The lines to repeat run from the one containing "### 2. Emotional Transformation" through the last line of the records below; repeat them exactly and give nothing more.

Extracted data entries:
※

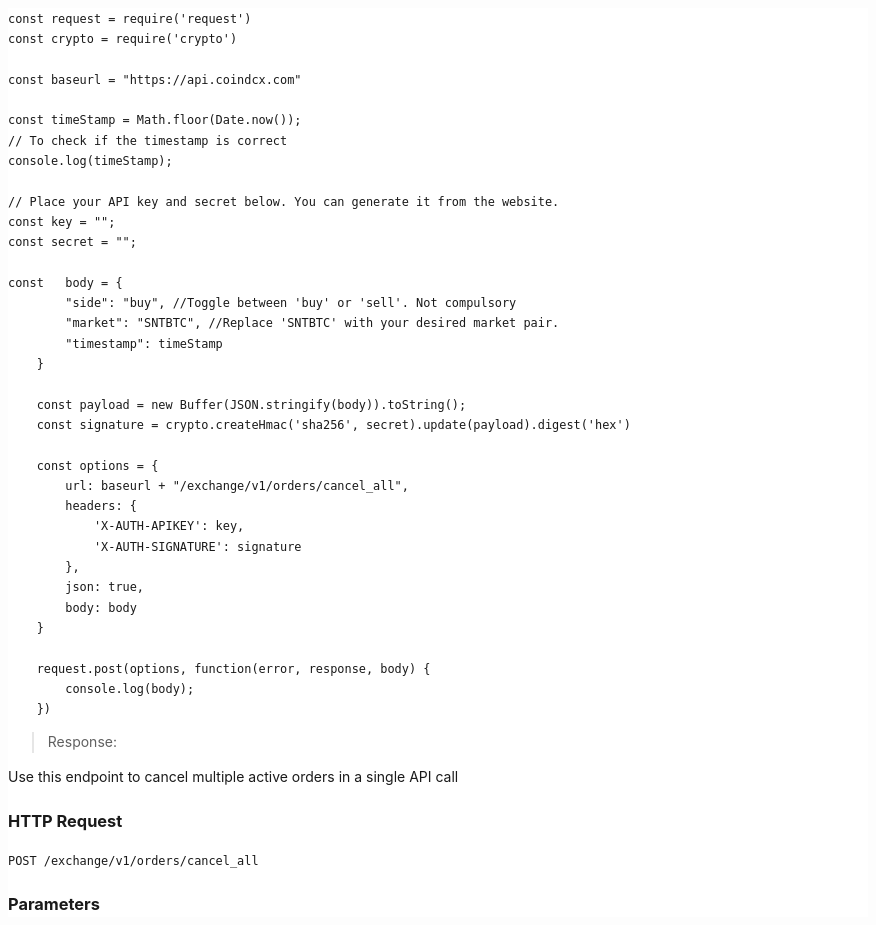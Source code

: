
 ```
```

```
const request = require('request')
const crypto = require('crypto')

const baseurl = "https://api.coindcx.com"

const timeStamp = Math.floor(Date.now());
// To check if the timestamp is correct
console.log(timeStamp);

// Place your API key and secret below. You can generate it from the website.
const key = "";
const secret = "";

const   body = {
        "side": "buy", //Toggle between 'buy' or 'sell'. Not compulsory
        "market": "SNTBTC", //Replace 'SNTBTC' with your desired market pair.
        "timestamp": timeStamp
    }

    const payload = new Buffer(JSON.stringify(body)).toString();
    const signature = crypto.createHmac('sha256', secret).update(payload).digest('hex')

    const options = {
        url: baseurl + "/exchange/v1/orders/cancel_all",
        headers: {
            'X-AUTH-APIKEY': key,
            'X-AUTH-SIGNATURE': signature
        },
        json: true,
        body: body
    }

    request.post(options, function(error, response, body) {
        console.log(body);
    })
```

> Response:

```

```

Use this endpoint to cancel multiple active orders in a single API call

### HTTP Request

`POST /exchange/v1/orders/cancel_all`

### Parameters
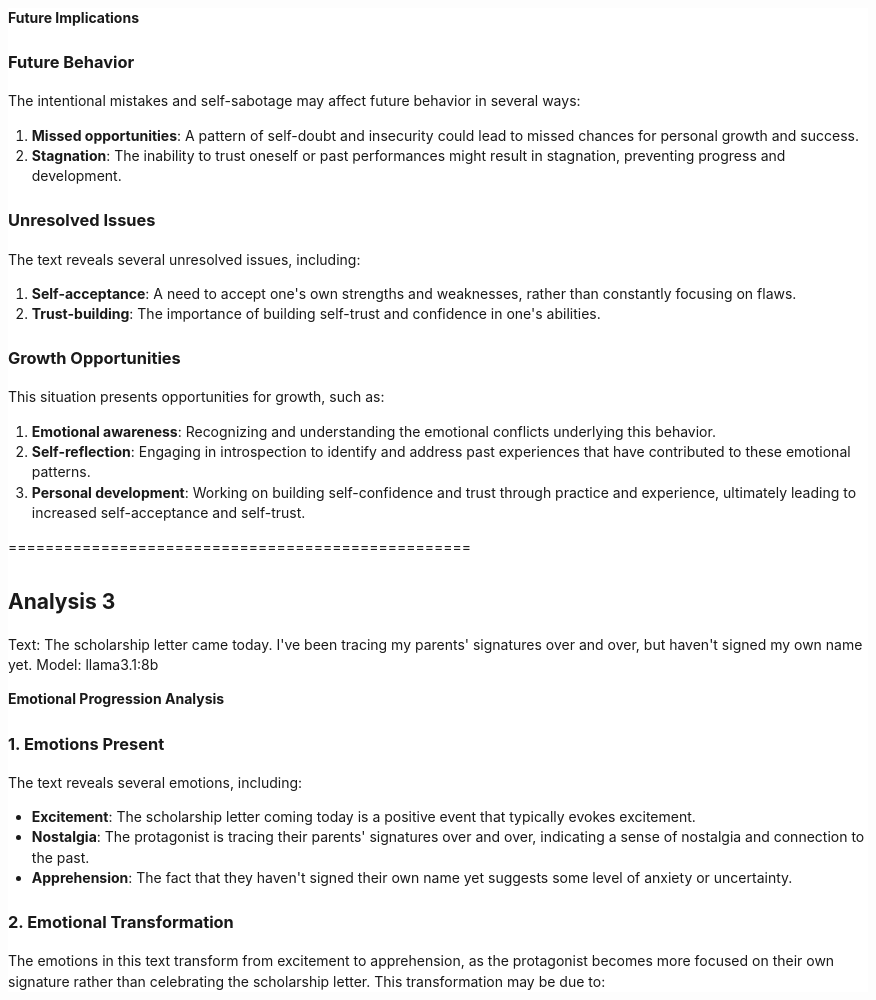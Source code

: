 **Future Implications**

### Future Behavior

The intentional mistakes and self-sabotage may affect future behavior in several ways:

1. **Missed opportunities**: A pattern of self-doubt and insecurity could lead to missed chances for personal growth and success.
2. **Stagnation**: The inability to trust oneself or past performances might result in stagnation, preventing progress and development.

### Unresolved Issues

The text reveals several unresolved issues, including:

1. **Self-acceptance**: A need to accept one's own strengths and weaknesses, rather than constantly focusing on flaws.
2. **Trust-building**: The importance of building self-trust and confidence in one's abilities.

### Growth Opportunities

This situation presents opportunities for growth, such as:

1. **Emotional awareness**: Recognizing and understanding the emotional conflicts underlying this behavior.
2. **Self-reflection**: Engaging in introspection to identify and address past experiences that have contributed to these emotional patterns.
3. **Personal development**: Working on building self-confidence and trust through practice and experience, ultimately leading to increased self-acceptance and self-trust.

==================================================

## Analysis 3
Text: The scholarship letter came today. I've been tracing my parents' signatures over and over, but haven't signed my own name yet.
Model: llama3.1:8b

**Emotional Progression Analysis**

### 1. Emotions Present

The text reveals several emotions, including:

* **Excitement**: The scholarship letter coming today is a positive event that typically evokes excitement.
* **Nostalgia**: The protagonist is tracing their parents' signatures over and over, indicating a sense of nostalgia and connection to the past.
* **Apprehension**: The fact that they haven't signed their own name yet suggests some level of anxiety or uncertainty.

### 2. Emotional Transformation

The emotions in this text transform from excitement to apprehension, as the protagonist becomes more focused on their own signature rather than celebrating the scholarship letter. This transformation may be due to:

※

EXERCISE OUTPUT —
### 2. Emotional Transformation

The emotions in this text transform from excitement to apprehension, as the protagonist becomes more focused on their own signature rather than celebrating the scholarship letter. This transformation may be due to:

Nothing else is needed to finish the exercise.